Step 4: write words of the sets with the values as word index

``````Set 1 (S1):
1: 146 -> banana
2: 178 -> bike
3: 1857 -> trend
4: random -> 1050 -> lobster
5: random -> 1779 -> tattoo
6: random -> 556 -> earth

Set 2 (S2):
1: random -> 1889 -> ugly
2: random -> 1074 -> mail
3: random -> 914 -> impulse
4: 123 -> aunt
5: 1855 -> treat
6: 801 -> goat
``````

• You ends up with two sets that looks like valid bip39 words (except for checksums).
• You can do this with 2 or more sets.
• One (ore more) leaking set does not compromise the private key at all (as long as at least one is kept secret, words are safe).
• In case someone asks (if you are physically threatened) you can give the robber your 1/n part of the key, or plausibly says that you misswritten your words (bad checksum), you cannot find back the key at the moment anyway (other parts are located elsewhere).

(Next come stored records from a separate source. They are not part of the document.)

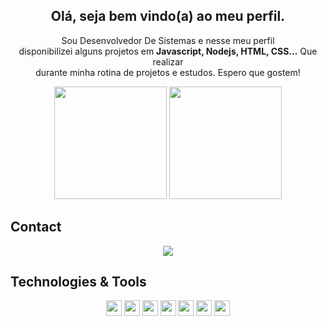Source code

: <span align="center">

##  Olá, seja bem vindo(a) ao meu  perfil. 
  
<p align="center">
  Sou Desenvolvedor De Sistemas e nesse meu perfil <br> 
    disponibilizei alguns projetos em <strong>Javascript, Nodejs, HTML, CSS...</strong> Que realizar<br> 
    durante minha rotina de projetos e estudos. Espero que gostem!
</p>
  
</span>

<p align="center">
    <img height="180em" src="https://github-readme-stats.vercel.app/api?username=theodoro01&theme=blue-green"/>
    <img height="180em" src="https://github-readme-stats.vercel.app/api/top-langs/?username=theodoro01&theme=blue-green"/>
</p>
  




## Contact
<p align="center">
    <a href="https://api.whatsapp.com/send?phone=5511982345400" alt="Whatsapp">
        <img src="https://img.shields.io/badge/WhatsApp-25D366?style=for-the-badge&logo=whatsapp&logoColor=white"/></a>
 
</p>

## Technologies & Tools

<p align="center">
        <img src="https://img.shields.io/badge/JavaScript-F7DF1E?style=for-the-badge&logo=javascript&logoColor=black" height="25">
        <img src="https://img.shields.io/badge/Node.js-43853D?style=for-the-badge&logo=node.js&logoColor=white" height="25">
        <img src="https://img.shields.io/badge/Bootstrap-563D7C?style=for-the-badge&logo=bootstrap&logoColor=white" height="25">
        <img src="https://img.shields.io/badge/MySQL-00000F?style=for-the-badge&logo=mysql&logoColor=white" height="25">
        <img src="https://img.shields.io/badge/Express.js-404D59?style=for-the-badge" height="25">
        <img src="https://img.shields.io/badge/HTML-239120?style=for-the-badge&logo=html5&logoColor=white" height="25">
        <img src="https://img.shields.io/badge/CSS-239120?&style=for-the-badge&logo=css3&logoColor=white" height="25">
</p>
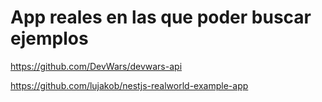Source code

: # App reales en las que poder buscar ejemplos

https://github.com/DevWars/devwars-api

https://github.com/lujakob/nestjs-realworld-example-app

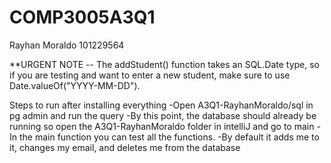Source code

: # COMP3005A3Q1
Rayhan Moraldo 101229564

**URGENT NOTE -- The addStudent() function takes an SQL.Date type, so if you are testing and want to enter a new student, make sure to use Date.valueOf("YYYY-MM-DD").

Steps to run after installing everything
-Open A3Q1-RayhanMoraldo/sql in pg admin and run the query
-By this point, the database should already be running so open the A3Q1-RayhanMoraldo folder in intelliJ and go to main
-In the main function you can test all the functions. 
-By default it adds me to it, changes my email, and deletes me from the database
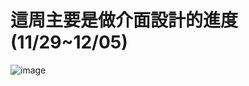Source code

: #  這周主要是做介面設計的進度(11/29~12/05)
![image](https://github.com/JIA-JA/111502-case/blob/main/github-images/%E4%BB%8B%E9%9D%A220211205.jpg)

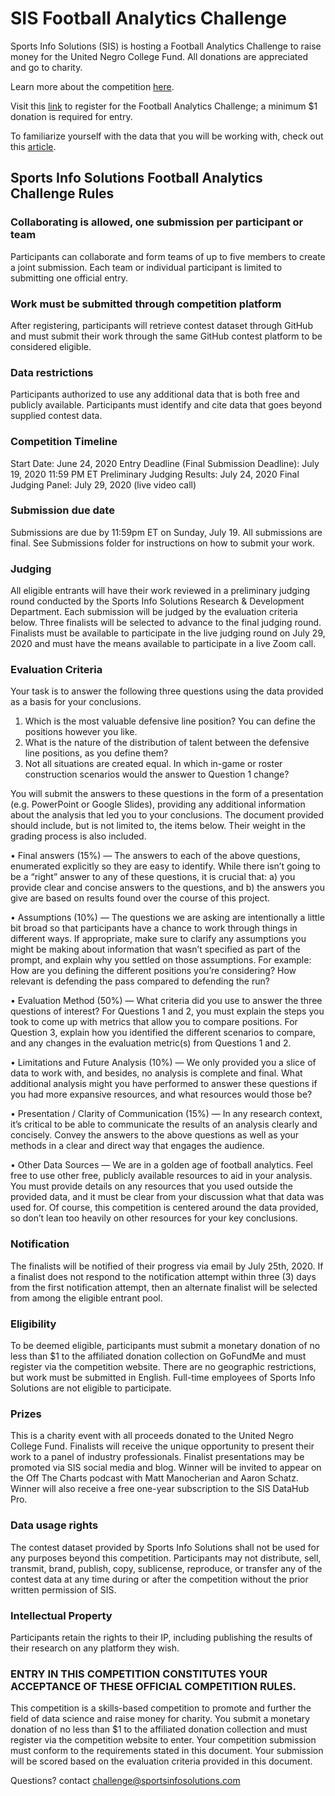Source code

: # SIS Football Analytics Challenge

Sports Info Solutions (SIS) is hosting a Football Analytics Challenge to raise money for the United Negro College Fund.  All donations are appreciated and go to charity.

Learn more about the competition [here](http://www.sportsinfosolutions.com/sports-info-solutions-to-host-football-analytics-challenge-to-raise-money-for-the-united-negro-college-fund/).

Visit this [link](https://docs.google.com/forms/d/e/1FAIpQLSf_dRn9aciVg35AMFHj3VgRt8N6v8RqjHV20XVuHsDf6GkzgQ/viewform) to register for the Football Analytics Challenge; a minimum $1 donation is required for entry.

To familiarize yourself with the data that you will be working with, check out this [article](https://sportsinfosolutionsblog.com/2020/06/24/a-quick-introduction-to-our-analytics-challenge-data-set/).

## Sports Info Solutions Football Analytics Challenge Rules
 
### Collaborating is allowed, one submission per participant or team
Participants can collaborate and form teams of up to five members to create a joint submission. Each team or individual participant is limited to submitting one official entry.
 
### Work must be submitted through competition platform
After registering, participants will retrieve contest dataset through GitHub and must submit their work through the same GitHub contest platform to be considered eligible.
 
### Data restrictions
Participants authorized to use any additional data that is both free and publicly available. Participants must identify and cite data that goes beyond supplied contest data.
 
### Competition Timeline
Start Date: June 24, 2020
Entry Deadline (Final Submission Deadline): July 19, 2020 11:59 PM ET
Preliminary Judging Results: July 24, 2020
Final Judging Panel: July 29, 2020 (live video call)
 
### Submission due date
Submissions are due by 11:59pm ET on Sunday, July 19. All submissions are final. See Submissions folder for instructions on how to submit your work.
 
### Judging
All eligible entrants will have their work reviewed in a preliminary judging round conducted by the Sports Info Solutions Research & Development Department. Each submission will be judged by the evaluation criteria below. Three finalists will be selected to advance to the final judging round. Finalists must be available to participate in the live judging round on July 29, 2020 and must have the means available to participate in a live Zoom call.
 
### Evaluation Criteria
Your task is to answer the following three questions using the data provided as a basis for your conclusions.

1.	Which is the most valuable defensive line position? You can define the positions however you like.
2.	What is the nature of the distribution of talent between the defensive line positions, as you define them?
3.	Not all situations are created equal. In which in-game or roster construction scenarios would the answer to Question 1 change?

You will submit the answers to these questions in the form of a presentation (e.g. PowerPoint or Google Slides), providing any additional information about the analysis that led you to your conclusions. The document provided should include, but is not limited to, the items below. Their weight in the grading process is also included.

• Final answers (15%) — The answers to each of the above questions, enumerated explicitly so they are easy to identify. While there isn’t going to be a “right” answer to any of these questions, it is crucial that: a) you provide clear and concise answers to the questions, and b) the answers you give are based on results found over the course of this project.

• Assumptions (10%) — The questions we are asking are intentionally a little bit broad so that participants have a chance to work through things in different ways. If appropriate, make sure to clarify any assumptions you might be making about information that wasn’t specified as part of the prompt, and explain why you settled on those assumptions. 
For example: How are you defining the different positions you’re considering? How relevant is defending the pass compared to defending the run?

• Evaluation Method (50%) — What criteria did you use to answer the three questions of interest? For Questions 1 and 2, you must explain the steps you took to come up with metrics that allow you to compare positions. For Question 3, explain how you identified the different scenarios to compare, and any changes in the evaluation metric(s) from Questions 1 and 2.

• Limitations and Future Analysis (10%) — We only provided you a slice of data to work with, and besides, no analysis is complete and final. What additional analysis might you have performed to answer these questions if you had more expansive resources, and what resources would those be?

• Presentation / Clarity of Communication (15%) — In any research context, it’s critical to be able to communicate the results of an analysis clearly and concisely. Convey the answers to the above questions as well as your methods in a clear and direct way that engages the audience.

• Other Data Sources — We are in a golden age of football analytics. Feel free to use other free, publicly available resources to aid in your analysis. You must provide details on any resources that you used outside the provided data, and it must be clear from your discussion what that data was used for. Of course, this competition is centered around the data provided, so don’t lean too heavily on other resources for your key conclusions.
 
### Notification
The finalists will be notified of their progress via email by July 25th, 2020. If a finalist does not respond to the notification attempt within three (3) days from the first notification attempt, then an alternate finalist will be selected from among the eligible entrant pool.
 
### Eligibility
To be deemed eligible, participants must submit a monetary donation of no less than $1 to the affiliated donation collection on GoFundMe and must register via the competition website. There are no geographic restrictions, but work must be submitted in English.
Full-time employees of Sports Info Solutions are not eligible to participate.
 
### Prizes
This is a charity event with all proceeds donated to the United Negro College Fund. Finalists will receive the unique opportunity to present their work to a panel of industry professionals. Finalist presentations may be promoted via SIS social media and blog. Winner will be invited to appear on the Off The Charts podcast with Matt Manocherian and Aaron Schatz. Winner will also receive a free one-year subscription to the SIS DataHub Pro.
 
### Data usage rights
The contest dataset provided by Sports Info Solutions shall not be used for any purposes beyond this competition. Participants may not distribute, sell, transmit, brand, publish, copy, sublicense, reproduce, or transfer any of the contest data at any time during or after the competition without the prior written permission of SIS.

### Intellectual Property
Participants retain the rights to their IP, including publishing the results of their research on any platform they wish.

 
### ENTRY IN THIS COMPETITION CONSTITUTES YOUR ACCEPTANCE OF THESE OFFICIAL COMPETITION RULES.
This competition is a skills-based competition to promote and further the field of data science and raise money for charity. You submit a monetary donation of no less than $1 to the affiliated donation collection and must register via the competition website to enter. Your competition submission must conform to the requirements stated in this document. Your submission will be scored based on the evaluation criteria provided in this document.

Questions? contact challenge@sportsinfosolutions.com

To find back the words, you simply have to sum each set:

``````Words (W):
1: S1[1] + S2[1] -> (146 + 1889) % 2048 -> 2035 -> wrist
2: S1[2] + S2[2] -> (178 + 1074) % 2048  -> 1252 -> orient
3: S1[3] + S2[3] -> (1857 + 914) % 2048  -> 723 -> foil
4: S1[4] + S2[4] -> (1050 + 123) % 2048  -> 1173 -> naive
5: S1[5] + S2[5] -> (1779 + 1855) % 2048  -> 1586 -> shock
6: S1[6] + S2[6] -> (556 + 801) % 2048  -> 1357 -> predict
``````

I'd like to know if someone sees any problem or a better solution for this case.